Namibia: The state of political culture

Liberalisation: Criticism can also be objective

EU Forum on Corporate Social Responsibility


5/2004
 

Liberalisation: Criticism can also be objective

Maude Barlow, Tony Clarke:
Blue Gold. The Fight to Stop the Corporate Theft of the World’s Water,
New York, New Press 2003,
296 pp., Dollar 16.95, ISBN 1-56584-813-6

Thomas Fritz:
Die letzte Grenze. GATS. Die Dienstleistungsverhandlungen in der WTO. Sachstand, Probleme und Alternativen. (The Last Frontier. GATS: The WTO Service Talks. State of Affairs, Problems and Alternatives.)
Berlin, WEED 2003, 61 pp.,
Euro 7.50, ISBN 3-9808227-2-9

The book and the pamphlet have a great deal in common. Both deal with the commercialisation and liberalisation of public services and both are written by critics of globalisation: Barlow and Clarke are Canadian NGO theorists, Fritz is a member of the executive committee of the Berlin Working Group on Environment and Development (Blue 21) and also works for Attac.

The calibre of the publications differs enormously, however. Barlow and Clarke present their arguments in a way thought to have been relegated to the past. They use water shortage and pollution statistics predominantly as a means of causing alarm, for example, rather than pre-senting them in a context needed to make clear what they signify. As evidence of dwindling water resources, for instance, the authors cite the fact that 22 African countries – among them Eritrea, Mali, Niger, the Democratic Republic of Congo and Sierra Leone – “cannot supply enough clean water to meet the needs of their populations”. The first three countries do indeed lack water reserves but the last two do not; the problem there is infrastructure.

So the list is totally misleading. Bald statements like the one that governments “all over the world” have failed to protect common property are also annoying, especially when one discovers a little later in the book that parts of Europe and North America have managed to reduce water consumption. Causal relationships are treated in a similarly offhand manner.

Yet many of the theses put forward in the book are not wrong. The criticism of IMF and World Bank programmes in the water sector is as understandable as the concern that investment protection agreements undermine a country's ability to reach democratic decisions on water provision. So, too, is the claim that profligate industrial lifestyles need to change. Sadly, though, what the book gets right is poorly substantiated.
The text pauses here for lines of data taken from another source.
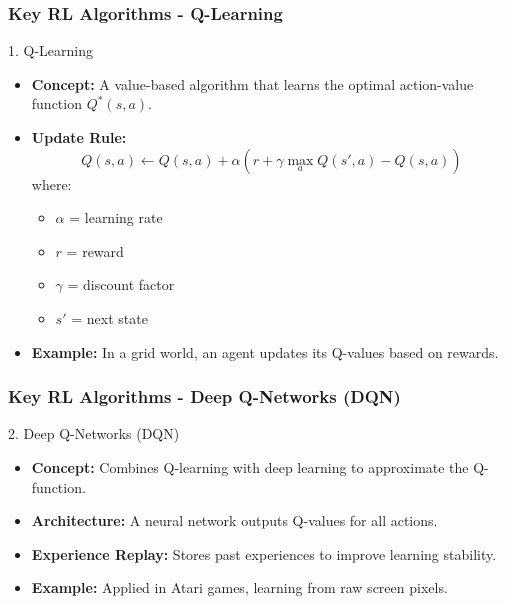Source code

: \documentclass[aspectratio=169]{beamer}
\begin{document}
\begin{frame}[fragile]
    \frametitle{Key RL Algorithms - Q-Learning}
    \begin{block}{1. Q-Learning}
        \begin{itemize}
            \item \textbf{Concept:} A value-based algorithm that learns the optimal action-value function \( Q^*(s, a) \).
            \item \textbf{Update Rule:} 
            \begin{equation}
                Q(s, a) \leftarrow Q(s, a) + \alpha \left( r + \gamma \max_a Q(s', a) - Q(s, a) \right)
            \end{equation}
            where:
            \begin{itemize}
                \item \( \alpha \) = learning rate
                \item \( r \) = reward
                \item \( \gamma \) = discount factor
                \item \( s' \) = next state
            \end{itemize}
            \item \textbf{Example:} In a grid world, an agent updates its Q-values based on rewards.
        \end{itemize}
    \end{block}
\end{frame}

\begin{frame}[fragile]
    \frametitle{Key RL Algorithms - Deep Q-Networks (DQN)}
    \begin{block}{2. Deep Q-Networks (DQN)}
        \begin{itemize}
            \item \textbf{Concept:} Combines Q-learning with deep learning to approximate the Q-function.
            \item \textbf{Architecture:} A neural network outputs Q-values for all actions.
            \item \textbf{Experience Replay:} Stores past experiences to improve learning stability.
            \item \textbf{Example:} Applied in Atari games, learning from raw screen pixels.
        \end{itemize}
    \end{block}
\end{frame}
\end{document}
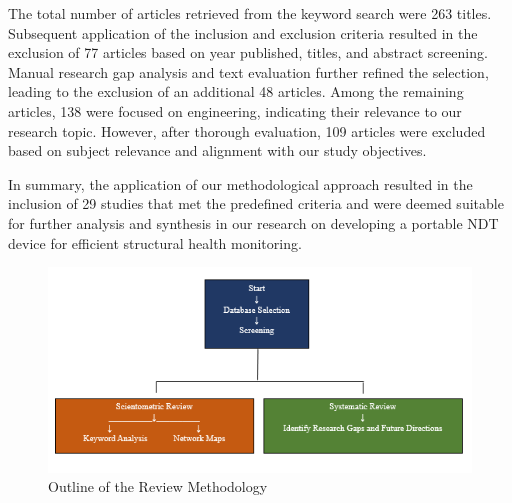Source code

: \documentclass[journal, a4paper]{IEEEtran}
\begin{document}
The total number of articles retrieved from the keyword search were 263 titles.
Subsequent application of the inclusion and exclusion criteria resulted in the exclusion of
77 articles based on year published, titles, and abstract screening. Manual research gap analysis
and text evaluation further refined the selection, leading to the exclusion of an additional 48 articles.
Among the remaining articles, 138 were focused on engineering, indicating their relevance to our research topic.
However, after thorough evaluation, 109 articles were excluded based on subject relevance and alignment with our study objectives.

In summary, the application of our  methodological approach resulted in the inclusion of
29 studies that met the predefined criteria and were deemed suitable for further analysis and
synthesis in our research on developing a portable NDT device for efficient structural health monitoring.


\begin{figure}[h]
  \centering
  \includegraphics[width=\columnwidth]{./img/split_glowchart.png}
  \caption{Outline of the Review Methodology}
  \label{fig:paperSearch}
\end{figure}
\end{document}
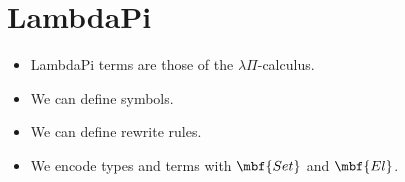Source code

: \documentclass[lualatex, compress, 12pt, handout]{beamer}
\begin{document}






\section{LambdaPi}


\begin{frame}
	\begin{itemize}
		\item<+-> LambdaPi terms are those of the $λΠ$-calculus.
	\end{itemize}
\end{frame}

\begin{frame}
	\begin{itemize}
		\item<+-> We can define symbols.
	\end{itemize}
\end{frame}

\begin{frame}
	\begin{itemize}
		\item<+-> We can define rewrite rules.
	\end{itemize}
\end{frame}

\begin{frame}
	\begin{itemize}
		\item<+-> We encode types and terms with $\mbf{Set}$ and $\mbf{El}$.
	\end{itemize}
\end{frame}
\end{document}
And that includes its core demand: access to clean drinking water is a human right, so water should be regarded as a public good, not as a commodity. But what does that mean for regions where water is scarce? Should it be free or should public providers also charge for it? What kind of public supply models are available? And what kind of natural, institutional and cultural conditions need to be met? In this book, the reader looks for answers to such questions in vain.

Barlow and Clarke expect salvation from a global civic movement. There is “ubiquitous” re-sistance forming against the plans of corporate groups and governments, they say. The protest against dams is “a spearhead in the fight for the right to water everywhere”. Here, their book adopts a line of thinking that is as simple as it is irritating: governments and big business are the problem, local communities and civic initiatives the solution. Who could be so petty as to expect from the goodies – whom Barlow and Clarke no doubt think they are championing – a platform of good clear arguments?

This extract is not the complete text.